The last few days, I've been working on the most important missing feature in my chess program: Adjustable playing strength. Strange though it might seem, making my program play very badly is by far the most difficult and frustrating thing I have attempted to do in computer chess, and I am now close to giving up in despair.

At ratings above 2200, I achieve limited strength simply by reducing the speed of calculation. This works fairly well, as one would expect. Below 2200, I try to emulate typical human blunders and tactical mistakes. This is where the problems begin. My approach seems very reasonable to me: I just prune random moves everywhere in the tree, and the probability that a move is pruned depends on how hard the move would be to see for a human player. Underpromotions and moves with negative SEE value are pruned with very high probability, long diagonal moves also have quite high probability, obvious recaptures have very low probability of being pruned, and so on. Finally, the frequency of pruning of course depends on the playing strength.

Tuning this turned out to be much trickier than I thought.

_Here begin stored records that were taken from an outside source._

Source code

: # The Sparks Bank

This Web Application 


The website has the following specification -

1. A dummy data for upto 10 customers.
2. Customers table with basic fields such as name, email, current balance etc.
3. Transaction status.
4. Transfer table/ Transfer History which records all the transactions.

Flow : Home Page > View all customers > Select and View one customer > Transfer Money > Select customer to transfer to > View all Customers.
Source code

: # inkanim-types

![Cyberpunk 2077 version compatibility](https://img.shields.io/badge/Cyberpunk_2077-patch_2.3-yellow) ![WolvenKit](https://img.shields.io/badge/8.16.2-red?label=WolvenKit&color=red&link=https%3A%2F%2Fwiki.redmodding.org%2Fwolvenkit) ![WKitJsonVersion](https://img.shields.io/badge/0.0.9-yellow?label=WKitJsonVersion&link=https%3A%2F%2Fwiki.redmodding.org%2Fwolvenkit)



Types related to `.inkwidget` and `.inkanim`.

I used TSCP as my sparring partner. The simple task of adjusting the blunder frequency so that my program scored somewhere above 0% and below 100% took a lot of time. After days of work, I finally began to hit close to the mark. I managed to find various settings which scored around 10%, 25%, 50%, 75% and 90% against TSCP. I was also quite pleased with the look of the games: Glaurung played positionally stronger than TSCP, but lost by making quite human-looking blunders. Many of the games looked almost like I would expect a game between TSCP and a similarly rated human to look.

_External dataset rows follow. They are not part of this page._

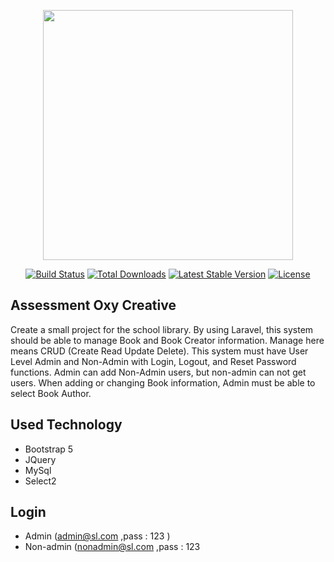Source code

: <p align="center"><a href="https://laravel.com" target="_blank"><img src="https://raw.githubusercontent.com/laravel/art/master/logo-lockup/5%20SVG/2%20CMYK/1%20Full%20Color/laravel-logolockup-cmyk-red.svg" width="400"></a></p>

<p align="center">
<a href="https://travis-ci.org/laravel/framework"><img src="https://travis-ci.org/laravel/framework.svg" alt="Build Status"></a>
<a href="https://packagist.org/packages/laravel/framework"><img src="https://img.shields.io/packagist/dt/laravel/framework" alt="Total Downloads"></a>
<a href="https://packagist.org/packages/laravel/framework"><img src="https://img.shields.io/packagist/v/laravel/framework" alt="Latest Stable Version"></a>
<a href="https://packagist.org/packages/laravel/framework"><img src="https://img.shields.io/packagist/l/laravel/framework" alt="License"></a>
</p>

## Assessment Oxy Creative

Create a small project for the school library.
By using Laravel, this system should be able to manage Book and Book Creator information. Manage here means CRUD (Create Read Update Delete).
This system must have User Level Admin and Non-Admin with Login, Logout, and Reset Password functions.
Admin can add Non-Admin users, but non-admin can not get users.
When adding or changing Book information, Admin must be able to select Book Author.

## Used Technology

-   Bootstrap 5
-   JQuery
-   MySql
-   Select2

## Login

-   Admin (admin@sl.com ,pass : 123 )
-   Non-admin (nonadmin@sl.com ,pass : 123
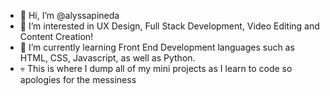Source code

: - 👋 Hi, I’m @alyssapineda
- 👀 I’m interested in UX Design, Full Stack Development, Video Editing and Content Creation!
- 🌱 I’m currently learning Front End Development languages such as HTML, CSS, Javascript, as well as Python.
- 💀 This is where I dump all of my mini projects as I learn to code so apologies for the messiness
<!---
alyssapineda/alyssapineda is a ✨ special ✨ repository because its `README.md` (this file) appears on your GitHub profile.
You can click the Preview link to take a look at your changes.
--->
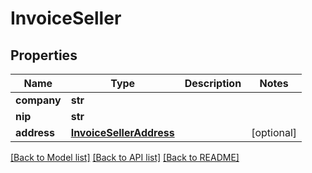 # InvoiceSeller

## Properties
Name | Type | Description | Notes
------------ | ------------- | ------------- | -------------
**company** | **str** |  | 
**nip** | **str** |  | 
**address** | [**InvoiceSellerAddress**](InvoiceSellerAddress.md) |  | [optional] 

[[Back to Model list]](../README.md#documentation-for-models) [[Back to API list]](../README.md#documentation-for-api-endpoints) [[Back to README]](../README.md)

Proud and happy with my work, I started an account on the ICC last night, in order to test against human players. I started with the settings which scored 50% against TSCP, which I thought (based on the WBEC ratings) should have a strength around 1700. At this level, the programs plays positionally ugly chess, and makes plenty of tactical blunders, but rarely hangs a piece, or misses to capture a hanging piece. The result was terribly disappointing: Glaurung played about a dozen games against players around 1900-2100, and won all games except for a single draw. Apparently, 2000 rated players on the ICC make elementary tactical blunders all the time.

I then adjusted the rating down to 1300, and tried again. At this level, the program drops a piece about once or twice per game, on average (at blitz time controls). It turned out that this hardly made any difference: Glaurung still scored close to 100%. Glaurung was frequently hanging pieces, but half the time the human opponents didn't see it, and half the time they quickly paid back the favor by blundering a piece themselves. With a blitz rating of around 2200, I gave up in disgust, logged off and went to bed.

Today, I logged on with the strength set to 1000 -- the lowest implemented level, which scores 0% against TSCP. Glaurung makes several horrible blunders in every single games. It is painful to watch, and it is difficult to imagine how it is possible to play much weaker without playing completely random moves. To my immense frustration, Glaurung still wins most of its games. The current blitz rating, after 37 games, is 2098.

How is this possible? TSCP is rated around 1700, and even when I make my program weak enough to lose every single game against TSCP, it still wins easily against most human players on the ICC. Are the ICC ratings 1000 points too high, or something? How do I manage to lose against average human players, without playing completely random moves?

I'm not sure what the purpose of this post is, apart from venting my frustration, but any advice about how to achieve weak, but realistic-looking play by a computer program would be welcome.

Tord

Zach Wegner · Post by **Zach Wegner** » Tue May 20, 2008 8:16 pm

I have basically zero experience on _trying_ to make an engine weak, but it comes naturally to me.

Really though, this is a very interesting topic, and your story is quite amusing.

One idea that I read about a while back from Mike Byrne is to randomize the search depth. If on one move you search 10 plies, and 2 plies the next, it seems that it should approximate human play reasonably well. This also would be much easier than the way you describe.

Also, ICC ratings are pretty inflated, and not really balanced. The highest blitz ratings are about 3500...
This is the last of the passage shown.